Exercise objective: Repeat exactly the lines of the entries below from the one with "我和其他人一起坐在船上，大家" through the one with "离开之前我们又去了一趟酒吧，", both ends included, and nothing else.

——

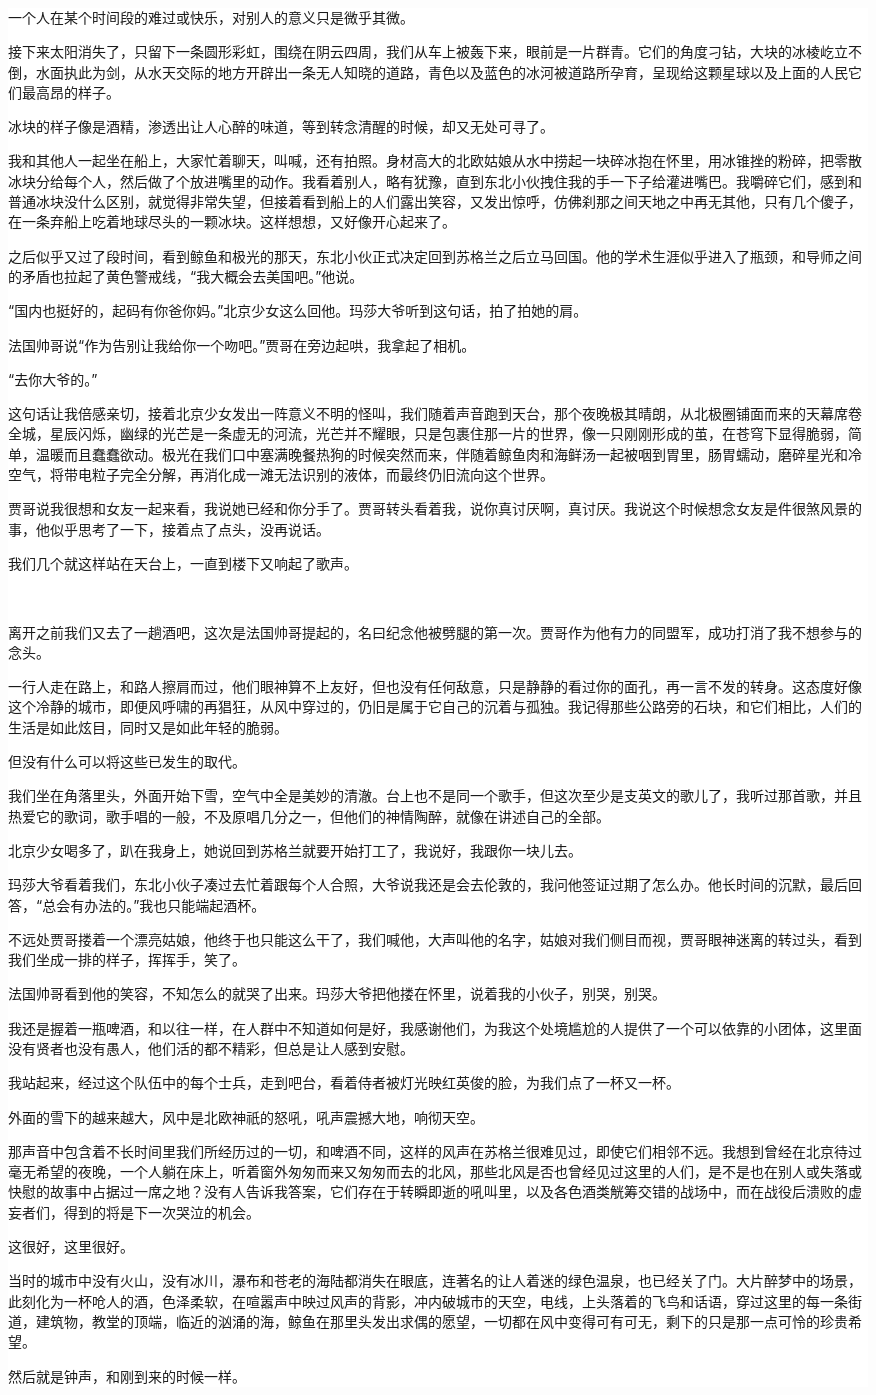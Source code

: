 一个人在某个时间段的难过或快乐，对别人的意义只是微乎其微。

接下来太阳消失了，只留下一条圆形彩虹，围绕在阴云四周，我们从车上被轰下来，眼前是一片群青。它们的角度刁钻，大块的冰棱屹立不倒，水面执此为剑，从水天交际的地方开辟出一条无人知晓的道路，青色以及蓝色的冰河被道路所孕育，呈现给这颗星球以及上面的人民它们最高昂的样子。

冰块的样子像是酒精，渗透出让人心醉的味道，等到转念清醒的时候，却又无处可寻了。

我和其他人一起坐在船上，大家忙着聊天，叫喊，还有拍照。身材高大的北欧姑娘从水中捞起一块碎冰抱在怀里，用冰锥挫的粉碎，把零散冰块分给每个人，然后做了个放进嘴里的动作。我看着别人，略有犹豫，直到东北小伙拽住我的手一下子给灌进嘴巴。我嚼碎它们，感到和普通冰块没什么区别，就觉得非常失望，但接着看到船上的人们露出笑容，又发出惊呼，仿佛刹那之间天地之中再无其他，只有几个傻子，在一条弃船上吃着地球尽头的一颗冰块。这样想想，又好像开心起来了。

之后似乎又过了段时间，看到鲸鱼和极光的那天，东北小伙正式决定回到苏格兰之后立马回国。他的学术生涯似乎进入了瓶颈，和导师之间的矛盾也拉起了黄色警戒线，“我大概会去美国吧。”他说。

“国内也挺好的，起码有你爸你妈。”北京少女这么回他。玛莎大爷听到这句话，拍了拍她的肩。

法国帅哥说“作为告别让我给你一个吻吧。”贾哥在旁边起哄，我拿起了相机。

“去你大爷的。”

这句话让我倍感亲切，接着北京少女发出一阵意义不明的怪叫，我们随着声音跑到天台，那个夜晚极其晴朗，从北极圈铺面而来的天幕席卷全城，星辰闪烁，幽绿的光芒是一条虚无的河流，光芒并不耀眼，只是包裹住那一片的世界，像一只刚刚形成的茧，在苍穹下显得脆弱，简单，温暖而且蠢蠢欲动。极光在我们口中塞满晚餐热狗的时候突然而来，伴随着鲸鱼肉和海鲜汤一起被咽到胃里，肠胃蠕动，磨碎星光和冷空气，将带电粒子完全分解，再消化成一滩无法识别的液体，而最终仍旧流向这个世界。

贾哥说我很想和女友一起来看，我说她已经和你分手了。贾哥转头看着我，说你真讨厌啊，真讨厌。我说这个时候想念女友是件很煞风景的事，他似乎思考了一下，接着点了点头，没再说话。

我们几个就这样站在天台上，一直到楼下又响起了歌声。

 

离开之前我们又去了一趟酒吧，这次是法国帅哥提起的，名曰纪念他被劈腿的第一次。贾哥作为他有力的同盟军，成功打消了我不想参与的念头。

一行人走在路上，和路人擦肩而过，他们眼神算不上友好，但也没有任何敌意，只是静静的看过你的面孔，再一言不发的转身。这态度好像这个冷静的城市，即便风呼啸的再猖狂，从风中穿过的，仍旧是属于它自己的沉着与孤独。我记得那些公路旁的石块，和它们相比，人们的生活是如此炫目，同时又是如此年轻的脆弱。

但没有什么可以将这些已发生的取代。

我们坐在角落里头，外面开始下雪，空气中全是美妙的清澈。台上也不是同一个歌手，但这次至少是支英文的歌儿了，我听过那首歌，并且热爱它的歌词，歌手唱的一般，不及原唱几分之一，但他们的神情陶醉，就像在讲述自己的全部。

北京少女喝多了，趴在我身上，她说回到苏格兰就要开始打工了，我说好，我跟你一块儿去。

玛莎大爷看着我们，东北小伙子凑过去忙着跟每个人合照，大爷说我还是会去伦敦的，我问他签证过期了怎么办。他长时间的沉默，最后回答，“总会有办法的。”我也只能端起酒杯。

不远处贾哥搂着一个漂亮姑娘，他终于也只能这么干了，我们喊他，大声叫他的名字，姑娘对我们侧目而视，贾哥眼神迷离的转过头，看到我们坐成一排的样子，挥挥手，笑了。

法国帅哥看到他的笑容，不知怎么的就哭了出来。玛莎大爷把他搂在怀里，说着我的小伙子，别哭，别哭。

我还是握着一瓶啤酒，和以往一样，在人群中不知道如何是好，我感谢他们，为我这个处境尴尬的人提供了一个可以依靠的小团体，这里面没有贤者也没有愚人，他们活的都不精彩，但总是让人感到安慰。

我站起来，经过这个队伍中的每个士兵，走到吧台，看着侍者被灯光映红英俊的脸，为我们点了一杯又一杯。

外面的雪下的越来越大，风中是北欧神祇的怒吼，吼声震撼大地，响彻天空。

那声音中包含着不长时间里我们所经历过的一切，和啤酒不同，这样的风声在苏格兰很难见过，即使它们相邻不远。我想到曾经在北京待过毫无希望的夜晚，一个人躺在床上，听着窗外匆匆而来又匆匆而去的北风，那些北风是否也曾经见过这里的人们，是不是也在别人或失落或快慰的故事中占据过一席之地？没有人告诉我答案，它们存在于转瞬即逝的吼叫里，以及各色酒类觥筹交错的战场中，而在战役后溃败的虚妄者们，得到的将是下一次哭泣的机会。

这很好，这里很好。

当时的城市中没有火山，没有冰川，瀑布和苍老的海陆都消失在眼底，连著名的让人着迷的绿色温泉，也已经关了门。大片醉梦中的场景，此刻化为一杯呛人的酒，色泽柔软，在喧嚣声中映过风声的背影，冲内破城市的天空，电线，上头落着的飞鸟和话语，穿过这里的每一条街道，建筑物，教堂的顶端，临近的汹涌的海，鲸鱼在那里头发出求偶的愿望，一切都在风中变得可有可无，剩下的只是那一点可怜的珍贵希望。

然后就是钟声，和刚到来的时候一样。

——

Completed exercise:
我和其他人一起坐在船上，大家忙着聊天，叫喊，还有拍照。身材高大的北欧姑娘从水中捞起一块碎冰抱在怀里，用冰锥挫的粉碎，把零散冰块分给每个人，然后做了个放进嘴里的动作。我看着别人，略有犹豫，直到东北小伙拽住我的手一下子给灌进嘴巴。我嚼碎它们，感到和普通冰块没什么区别，就觉得非常失望，但接着看到船上的人们露出笑容，又发出惊呼，仿佛刹那之间天地之中再无其他，只有几个傻子，在一条弃船上吃着地球尽头的一颗冰块。这样想想，又好像开心起来了。

之后似乎又过了段时间，看到鲸鱼和极光的那天，东北小伙正式决定回到苏格兰之后立马回国。他的学术生涯似乎进入了瓶颈，和导师之间的矛盾也拉起了黄色警戒线，“我大概会去美国吧。”他说。

“国内也挺好的，起码有你爸你妈。”北京少女这么回他。玛莎大爷听到这句话，拍了拍她的肩。

法国帅哥说“作为告别让我给你一个吻吧。”贾哥在旁边起哄，我拿起了相机。

“去你大爷的。”

这句话让我倍感亲切，接着北京少女发出一阵意义不明的怪叫，我们随着声音跑到天台，那个夜晚极其晴朗，从北极圈铺面而来的天幕席卷全城，星辰闪烁，幽绿的光芒是一条虚无的河流，光芒并不耀眼，只是包裹住那一片的世界，像一只刚刚形成的茧，在苍穹下显得脆弱，简单，温暖而且蠢蠢欲动。极光在我们口中塞满晚餐热狗的时候突然而来，伴随着鲸鱼肉和海鲜汤一起被咽到胃里，肠胃蠕动，磨碎星光和冷空气，将带电粒子完全分解，再消化成一滩无法识别的液体，而最终仍旧流向这个世界。

贾哥说我很想和女友一起来看，我说她已经和你分手了。贾哥转头看着我，说你真讨厌啊，真讨厌。我说这个时候想念女友是件很煞风景的事，他似乎思考了一下，接着点了点头，没再说话。

我们几个就这样站在天台上，一直到楼下又响起了歌声。

 

离开之前我们又去了一趟酒吧，这次是法国帅哥提起的，名曰纪念他被劈腿的第一次。贾哥作为他有力的同盟军，成功打消了我不想参与的念头。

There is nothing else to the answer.